• SOURCE DATA:
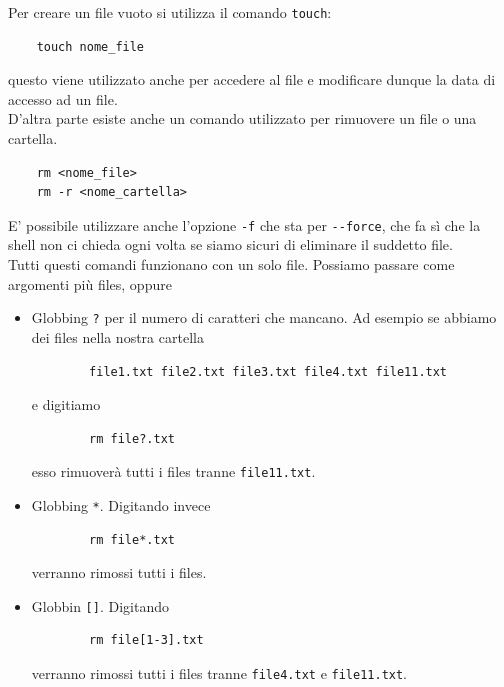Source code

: \documentclass[11pt]{book}
\begin{document}
Per creare un file vuoto si utilizza il comando \verb"touch":
\begin{verbatim}
	touch nome_file
\end{verbatim}
questo viene utilizzato anche per accedere al file e modificare dunque la data di accesso ad un file. \\
D'altra parte esiste anche un comando utilizzato per rimuovere un file o una cartella. 
\begin{verbatim}
	rm <nome_file>
	rm -r <nome_cartella>
\end{verbatim}

E' possibile utilizzare anche l'opzione \verb"-f" che sta per \verb"--force", che fa sì che la shell non ci chieda ogni volta se siamo sicuri di eliminare il suddetto file. \\
Tutti questi comandi funzionano con un solo file. Possiamo passare come argomenti più files, oppure
\begin{itemize}
	\item Globbing \verb"?" per il numero di caratteri che mancano. Ad esempio se abbiamo dei files nella nostra cartella
	\begin{verbatim}
		file1.txt file2.txt file3.txt file4.txt file11.txt
	\end{verbatim}
	e digitiamo 
	\begin{verbatim}
		rm file?.txt
	\end{verbatim}
	esso rimuoverà tutti i files tranne \verb"file11.txt".
	\item Globbing \verb"*". Digitando invece
	\begin{verbatim}
		rm file*.txt
	\end{verbatim}
	verranno rimossi tutti i files.
	\item Globbin \verb"[]". Digitando 
	\begin{verbatim}
		rm file[1-3].txt
	\end{verbatim}
	verranno rimossi tutti i files tranne \verb"file4.txt" e \verb"file11.txt".
\end{itemize}
\end{document}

• TASK PROMPT: Quote the records in their entirety, keeping the wording exact and excluding pictures.

• ANSWER TO THIS TASK:
Source code

: \documentclass[11pt]{book}
\begin{document}
Per creare un file vuoto si utilizza il comando \verb"touch":
\begin{verbatim}
	touch nome_file
\end{verbatim}
questo viene utilizzato anche per accedere al file e modificare dunque la data di accesso ad un file. \\
D'altra parte esiste anche un comando utilizzato per rimuovere un file o una cartella. 
\begin{verbatim}
	rm <nome_file>
	rm -r <nome_cartella>
\end{verbatim}

E' possibile utilizzare anche l'opzione \verb"-f" che sta per \verb"--force", che fa sì che la shell non ci chieda ogni volta se siamo sicuri di eliminare il suddetto file. \\
Tutti questi comandi funzionano con un solo file. Possiamo passare come argomenti più files, oppure
\begin{itemize}
	\item Globbing \verb"?" per il numero di caratteri che mancano. Ad esempio se abbiamo dei files nella nostra cartella
	\begin{verbatim}
		file1.txt file2.txt file3.txt file4.txt file11.txt
	\end{verbatim}
	e digitiamo 
	\begin{verbatim}
		rm file?.txt
	\end{verbatim}
	esso rimuoverà tutti i files tranne \verb"file11.txt".
	\item Globbing \verb"*". Digitando invece
	\begin{verbatim}
		rm file*.txt
	\end{verbatim}
	verranno rimossi tutti i files.
	\item Globbin \verb"[]". Digitando 
	\begin{verbatim}
		rm file[1-3].txt
	\end{verbatim}
	verranno rimossi tutti i files tranne \verb"file4.txt" e \verb"file11.txt".
\end{itemize}
\end{document}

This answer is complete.